**The problem:**
In the entries below, identify every line with the string "电气设备" and copy it.

**Extracted records:**
++++++
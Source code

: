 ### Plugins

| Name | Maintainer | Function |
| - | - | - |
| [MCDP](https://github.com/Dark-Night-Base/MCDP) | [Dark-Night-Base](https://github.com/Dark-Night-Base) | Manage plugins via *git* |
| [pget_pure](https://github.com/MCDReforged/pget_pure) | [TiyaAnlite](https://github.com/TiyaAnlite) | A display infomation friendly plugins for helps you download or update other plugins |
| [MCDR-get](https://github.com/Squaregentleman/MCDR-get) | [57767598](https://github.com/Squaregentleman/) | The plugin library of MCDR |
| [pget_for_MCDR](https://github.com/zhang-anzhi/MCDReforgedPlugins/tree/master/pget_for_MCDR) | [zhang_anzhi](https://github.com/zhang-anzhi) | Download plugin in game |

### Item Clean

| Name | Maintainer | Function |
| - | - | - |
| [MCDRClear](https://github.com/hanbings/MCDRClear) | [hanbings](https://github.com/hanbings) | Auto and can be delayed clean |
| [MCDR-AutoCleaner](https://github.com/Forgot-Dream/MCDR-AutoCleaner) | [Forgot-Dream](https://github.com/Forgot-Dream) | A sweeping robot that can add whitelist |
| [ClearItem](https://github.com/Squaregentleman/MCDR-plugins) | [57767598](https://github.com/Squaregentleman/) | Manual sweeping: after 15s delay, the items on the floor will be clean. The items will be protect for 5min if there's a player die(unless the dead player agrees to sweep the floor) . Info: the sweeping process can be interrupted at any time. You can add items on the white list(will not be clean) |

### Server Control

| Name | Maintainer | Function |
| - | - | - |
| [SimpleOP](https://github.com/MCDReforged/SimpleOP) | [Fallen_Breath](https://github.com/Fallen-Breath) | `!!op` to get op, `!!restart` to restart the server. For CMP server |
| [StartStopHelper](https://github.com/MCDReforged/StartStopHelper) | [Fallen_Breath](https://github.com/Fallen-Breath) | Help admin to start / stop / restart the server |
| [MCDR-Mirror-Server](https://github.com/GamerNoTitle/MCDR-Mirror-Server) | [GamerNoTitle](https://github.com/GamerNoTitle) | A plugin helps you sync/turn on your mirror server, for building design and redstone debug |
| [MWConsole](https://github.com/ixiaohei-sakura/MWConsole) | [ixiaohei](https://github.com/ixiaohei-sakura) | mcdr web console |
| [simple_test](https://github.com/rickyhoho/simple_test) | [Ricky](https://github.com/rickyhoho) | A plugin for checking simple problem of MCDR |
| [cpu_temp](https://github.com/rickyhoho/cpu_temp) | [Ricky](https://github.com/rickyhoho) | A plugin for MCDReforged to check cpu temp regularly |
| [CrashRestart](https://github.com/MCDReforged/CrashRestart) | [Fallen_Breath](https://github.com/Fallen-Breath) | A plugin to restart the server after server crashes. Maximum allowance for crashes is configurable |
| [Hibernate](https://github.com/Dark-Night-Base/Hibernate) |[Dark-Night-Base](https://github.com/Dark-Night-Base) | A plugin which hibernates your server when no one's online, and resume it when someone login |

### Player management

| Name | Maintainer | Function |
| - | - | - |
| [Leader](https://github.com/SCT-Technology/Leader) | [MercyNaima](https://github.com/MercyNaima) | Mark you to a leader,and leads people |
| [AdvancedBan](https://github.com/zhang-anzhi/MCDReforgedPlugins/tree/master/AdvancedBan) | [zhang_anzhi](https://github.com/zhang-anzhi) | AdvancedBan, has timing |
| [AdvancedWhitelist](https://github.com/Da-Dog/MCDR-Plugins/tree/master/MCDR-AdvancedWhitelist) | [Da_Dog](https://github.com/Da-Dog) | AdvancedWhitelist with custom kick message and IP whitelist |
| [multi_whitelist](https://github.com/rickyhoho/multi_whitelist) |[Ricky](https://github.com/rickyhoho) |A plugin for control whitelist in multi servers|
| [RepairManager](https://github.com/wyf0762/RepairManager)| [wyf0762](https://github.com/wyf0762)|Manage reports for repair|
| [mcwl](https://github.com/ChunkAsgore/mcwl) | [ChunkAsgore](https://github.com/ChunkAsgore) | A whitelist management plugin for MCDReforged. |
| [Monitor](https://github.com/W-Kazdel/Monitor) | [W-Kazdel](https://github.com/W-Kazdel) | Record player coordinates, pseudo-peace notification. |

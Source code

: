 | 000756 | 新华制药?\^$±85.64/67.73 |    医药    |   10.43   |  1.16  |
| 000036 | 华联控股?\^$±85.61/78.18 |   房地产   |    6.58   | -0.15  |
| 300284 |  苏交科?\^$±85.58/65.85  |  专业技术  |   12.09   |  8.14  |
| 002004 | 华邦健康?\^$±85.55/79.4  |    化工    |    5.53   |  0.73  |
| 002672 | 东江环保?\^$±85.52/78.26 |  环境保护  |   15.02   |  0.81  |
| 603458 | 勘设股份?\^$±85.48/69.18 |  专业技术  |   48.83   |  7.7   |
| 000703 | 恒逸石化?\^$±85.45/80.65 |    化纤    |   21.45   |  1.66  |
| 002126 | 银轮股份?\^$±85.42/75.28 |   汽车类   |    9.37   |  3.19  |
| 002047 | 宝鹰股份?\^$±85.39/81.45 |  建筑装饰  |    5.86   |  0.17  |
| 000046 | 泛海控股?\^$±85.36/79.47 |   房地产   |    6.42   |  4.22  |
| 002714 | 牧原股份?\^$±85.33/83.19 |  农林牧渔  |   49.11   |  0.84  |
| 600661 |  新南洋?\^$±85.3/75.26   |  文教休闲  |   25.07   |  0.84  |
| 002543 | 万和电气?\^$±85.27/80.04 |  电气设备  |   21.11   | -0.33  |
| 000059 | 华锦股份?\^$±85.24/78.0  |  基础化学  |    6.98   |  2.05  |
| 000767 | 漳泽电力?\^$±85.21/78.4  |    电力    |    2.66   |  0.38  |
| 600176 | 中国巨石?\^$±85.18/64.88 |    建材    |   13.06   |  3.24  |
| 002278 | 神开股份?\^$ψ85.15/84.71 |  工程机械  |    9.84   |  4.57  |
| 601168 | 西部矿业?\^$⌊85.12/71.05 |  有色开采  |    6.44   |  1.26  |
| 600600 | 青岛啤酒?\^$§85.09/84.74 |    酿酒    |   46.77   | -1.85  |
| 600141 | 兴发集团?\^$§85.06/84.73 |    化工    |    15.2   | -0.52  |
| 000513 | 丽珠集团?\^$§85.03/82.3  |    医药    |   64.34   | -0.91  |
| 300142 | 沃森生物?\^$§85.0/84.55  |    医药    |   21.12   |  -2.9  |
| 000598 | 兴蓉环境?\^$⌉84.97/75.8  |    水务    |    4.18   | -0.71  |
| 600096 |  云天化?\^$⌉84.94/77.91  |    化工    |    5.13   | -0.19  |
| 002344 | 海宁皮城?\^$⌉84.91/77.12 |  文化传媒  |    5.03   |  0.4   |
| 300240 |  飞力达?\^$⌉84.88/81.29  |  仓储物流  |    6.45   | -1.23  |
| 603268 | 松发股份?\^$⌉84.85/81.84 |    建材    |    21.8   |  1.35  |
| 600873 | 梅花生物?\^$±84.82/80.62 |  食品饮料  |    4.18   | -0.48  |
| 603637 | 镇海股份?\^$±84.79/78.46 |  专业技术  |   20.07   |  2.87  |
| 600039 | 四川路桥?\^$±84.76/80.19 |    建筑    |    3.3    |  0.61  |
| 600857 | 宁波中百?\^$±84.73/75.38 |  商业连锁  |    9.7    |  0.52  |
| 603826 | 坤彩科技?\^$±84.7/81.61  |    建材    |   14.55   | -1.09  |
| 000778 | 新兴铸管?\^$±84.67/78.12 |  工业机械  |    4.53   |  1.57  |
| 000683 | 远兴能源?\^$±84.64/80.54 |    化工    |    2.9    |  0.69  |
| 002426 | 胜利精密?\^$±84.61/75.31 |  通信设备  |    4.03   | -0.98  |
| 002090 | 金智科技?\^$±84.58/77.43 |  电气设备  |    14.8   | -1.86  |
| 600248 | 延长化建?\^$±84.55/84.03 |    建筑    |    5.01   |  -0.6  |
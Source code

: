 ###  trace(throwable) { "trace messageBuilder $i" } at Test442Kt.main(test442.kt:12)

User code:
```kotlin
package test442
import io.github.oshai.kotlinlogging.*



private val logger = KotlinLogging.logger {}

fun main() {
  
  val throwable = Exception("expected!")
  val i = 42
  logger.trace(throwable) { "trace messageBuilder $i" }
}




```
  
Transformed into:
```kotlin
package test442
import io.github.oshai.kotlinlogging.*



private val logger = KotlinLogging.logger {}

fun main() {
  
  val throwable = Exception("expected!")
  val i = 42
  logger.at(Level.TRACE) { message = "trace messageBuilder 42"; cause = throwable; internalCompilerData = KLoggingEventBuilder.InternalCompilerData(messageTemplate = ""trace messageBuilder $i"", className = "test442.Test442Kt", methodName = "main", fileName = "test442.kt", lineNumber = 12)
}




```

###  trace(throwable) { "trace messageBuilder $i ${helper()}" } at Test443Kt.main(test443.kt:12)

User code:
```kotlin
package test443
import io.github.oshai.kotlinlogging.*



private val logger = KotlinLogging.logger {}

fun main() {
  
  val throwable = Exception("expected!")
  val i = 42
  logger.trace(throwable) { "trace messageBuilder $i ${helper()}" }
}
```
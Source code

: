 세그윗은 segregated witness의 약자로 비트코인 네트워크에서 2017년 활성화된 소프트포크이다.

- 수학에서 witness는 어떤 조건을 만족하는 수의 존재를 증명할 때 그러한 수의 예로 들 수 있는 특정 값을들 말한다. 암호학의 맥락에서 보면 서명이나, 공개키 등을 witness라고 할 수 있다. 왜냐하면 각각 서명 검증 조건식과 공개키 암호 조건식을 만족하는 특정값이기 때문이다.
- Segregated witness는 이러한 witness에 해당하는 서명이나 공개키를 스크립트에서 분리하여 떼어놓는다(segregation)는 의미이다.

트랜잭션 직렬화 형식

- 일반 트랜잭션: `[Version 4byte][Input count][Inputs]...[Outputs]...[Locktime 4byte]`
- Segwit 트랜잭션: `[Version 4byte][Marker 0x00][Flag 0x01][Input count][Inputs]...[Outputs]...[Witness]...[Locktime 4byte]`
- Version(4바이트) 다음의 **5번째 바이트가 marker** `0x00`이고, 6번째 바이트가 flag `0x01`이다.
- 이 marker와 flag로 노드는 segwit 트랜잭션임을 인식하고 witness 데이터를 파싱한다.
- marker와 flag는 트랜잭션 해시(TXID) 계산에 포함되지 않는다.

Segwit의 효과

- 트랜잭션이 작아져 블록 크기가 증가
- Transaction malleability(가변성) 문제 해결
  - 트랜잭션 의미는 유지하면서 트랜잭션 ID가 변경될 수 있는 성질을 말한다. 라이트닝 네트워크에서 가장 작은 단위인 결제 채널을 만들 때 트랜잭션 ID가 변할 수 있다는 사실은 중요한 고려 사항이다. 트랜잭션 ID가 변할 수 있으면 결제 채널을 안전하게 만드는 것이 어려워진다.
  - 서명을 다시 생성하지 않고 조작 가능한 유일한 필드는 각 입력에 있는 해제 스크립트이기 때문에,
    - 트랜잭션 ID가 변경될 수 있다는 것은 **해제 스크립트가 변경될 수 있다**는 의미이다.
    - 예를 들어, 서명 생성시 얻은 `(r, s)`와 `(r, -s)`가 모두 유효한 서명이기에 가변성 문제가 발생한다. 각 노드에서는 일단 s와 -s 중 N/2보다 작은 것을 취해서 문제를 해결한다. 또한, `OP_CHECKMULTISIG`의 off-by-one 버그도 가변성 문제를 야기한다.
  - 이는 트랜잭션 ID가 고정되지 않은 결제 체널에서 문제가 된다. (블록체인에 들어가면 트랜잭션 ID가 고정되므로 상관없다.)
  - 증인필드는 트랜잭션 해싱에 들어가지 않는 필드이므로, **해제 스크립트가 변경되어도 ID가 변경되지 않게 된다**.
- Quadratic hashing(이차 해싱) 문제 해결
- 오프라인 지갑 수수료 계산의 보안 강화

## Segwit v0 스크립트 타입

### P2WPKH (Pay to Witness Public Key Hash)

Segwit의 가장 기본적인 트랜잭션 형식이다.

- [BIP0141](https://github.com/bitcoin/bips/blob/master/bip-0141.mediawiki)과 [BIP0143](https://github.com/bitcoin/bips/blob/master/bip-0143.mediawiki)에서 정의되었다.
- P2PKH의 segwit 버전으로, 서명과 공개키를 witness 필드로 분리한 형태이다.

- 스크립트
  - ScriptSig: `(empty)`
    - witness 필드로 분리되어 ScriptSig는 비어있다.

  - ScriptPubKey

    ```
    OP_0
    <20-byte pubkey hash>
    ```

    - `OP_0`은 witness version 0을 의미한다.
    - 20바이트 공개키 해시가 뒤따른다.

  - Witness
++++++
**Output for this task:**
| 002543 | 万和电气?\^$±85.27/80.04 |  电气设备  |   21.11   | -0.33  |
| 002090 | 金智科技?\^$±84.58/77.43 |  电气设备  |    14.8   | -1.86  |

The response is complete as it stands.